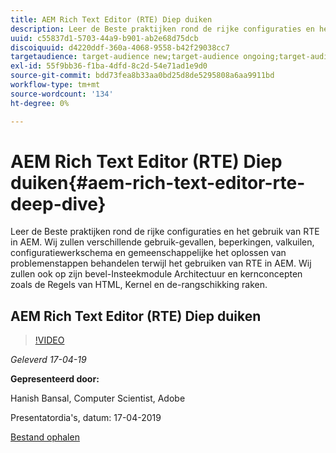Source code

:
 ```yaml
---
title: AEM Rich Text Editor (RTE) Diep duiken
description: Leer de Beste praktijken rond de rijke configuraties en het gebruik van RTE in AEM. Wij zullen verschillende gebruik-gevallen, beperkingen, valkuilen, configuratiewerkschema en gemeenschappelijke het oplossen van problemenstappen behandelen terwijl het gebruiken van RTE in AEM. Wij zullen ook op zijn bevel-Insteekmodule Architectuur en kernconcepten zoals de Regels van HTML, Kernel en de-rangschikking raken.
uuid: c55837d1-5703-44a9-b901-ab2e68d75dcb
discoiquuid: d4220ddf-360a-4068-9558-b42f29038cc7
targetaudience: target-audience new;target-audience ongoing;target-audience upgrader
exl-id: 55f9bb36-f1ba-4dfd-8c2d-54e71ad1e9d0
source-git-commit: bdd73fea8b33aa0bd25d8de5295808a6aa9911bd
workflow-type: tm+mt
source-wordcount: '134'
ht-degree: 0%

---
```


# AEM Rich Text Editor (RTE) Diep duiken{#aem-rich-text-editor-rte-deep-dive}

Leer de Beste praktijken rond de rijke configuraties en het gebruik van RTE in AEM. Wij zullen verschillende gebruik-gevallen, beperkingen, valkuilen, configuratiewerkschema en gemeenschappelijke het oplossen van problemenstappen behandelen terwijl het gebruiken van RTE in AEM. Wij zullen ook op zijn bevel-Insteekmodule Architectuur en kernconcepten zoals de Regels van HTML, Kernel en de-rangschikking raken.

## AEM Rich Text Editor (RTE) Diep duiken

>[!VIDEO](https://video.tv.adobe.com/v/27087/?quality=9)

*Geleverd 17-04-19*

**Gepresenteerd door:**

Hanish Bansal, Computer Scientist, Adobe

Presentatordia&#39;s, datum: 17-04-2019

[Bestand ophalen](assets/aem-gems-aem-rte-04172019.pdf)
..........
_WORK ORDER_
Would you restate all of the data above word for word, omitting the pictures?

_WRITTEN ANSWER_
Source code

:
 ```yaml
---
title: AEM Rich Text Editor (RTE) Diep duiken
description: Leer de Beste praktijken rond de rijke configuraties en het gebruik van RTE in AEM. Wij zullen verschillende gebruik-gevallen, beperkingen, valkuilen, configuratiewerkschema en gemeenschappelijke het oplossen van problemenstappen behandelen terwijl het gebruiken van RTE in AEM. Wij zullen ook op zijn bevel-Insteekmodule Architectuur en kernconcepten zoals de Regels van HTML, Kernel en de-rangschikking raken.
uuid: c55837d1-5703-44a9-b901-ab2e68d75dcb
discoiquuid: d4220ddf-360a-4068-9558-b42f29038cc7
targetaudience: target-audience new;target-audience ongoing;target-audience upgrader
exl-id: 55f9bb36-f1ba-4dfd-8c2d-54e71ad1e9d0
source-git-commit: bdd73fea8b33aa0bd25d8de5295808a6aa9911bd
workflow-type: tm+mt
source-wordcount: '134'
ht-degree: 0%

---
```


# AEM Rich Text Editor (RTE) Diep duiken{#aem-rich-text-editor-rte-deep-dive}

Leer de Beste praktijken rond de rijke configuraties en het gebruik van RTE in AEM. Wij zullen verschillende gebruik-gevallen, beperkingen, valkuilen, configuratiewerkschema en gemeenschappelijke het oplossen van problemenstappen behandelen terwijl het gebruiken van RTE in AEM. Wij zullen ook op zijn bevel-Insteekmodule Architectuur en kernconcepten zoals de Regels van HTML, Kernel en de-rangschikking raken.

## AEM Rich Text Editor (RTE) Diep duiken

>[!VIDEO](https://video.tv.adobe.com/v/27087/?quality=9)

*Geleverd 17-04-19*

**Gepresenteerd door:**

Hanish Bansal, Computer Scientist, Adobe

Presentatordia&#39;s, datum: 17-04-2019

[Bestand ophalen](assets/aem-gems-aem-rte-04172019.pdf)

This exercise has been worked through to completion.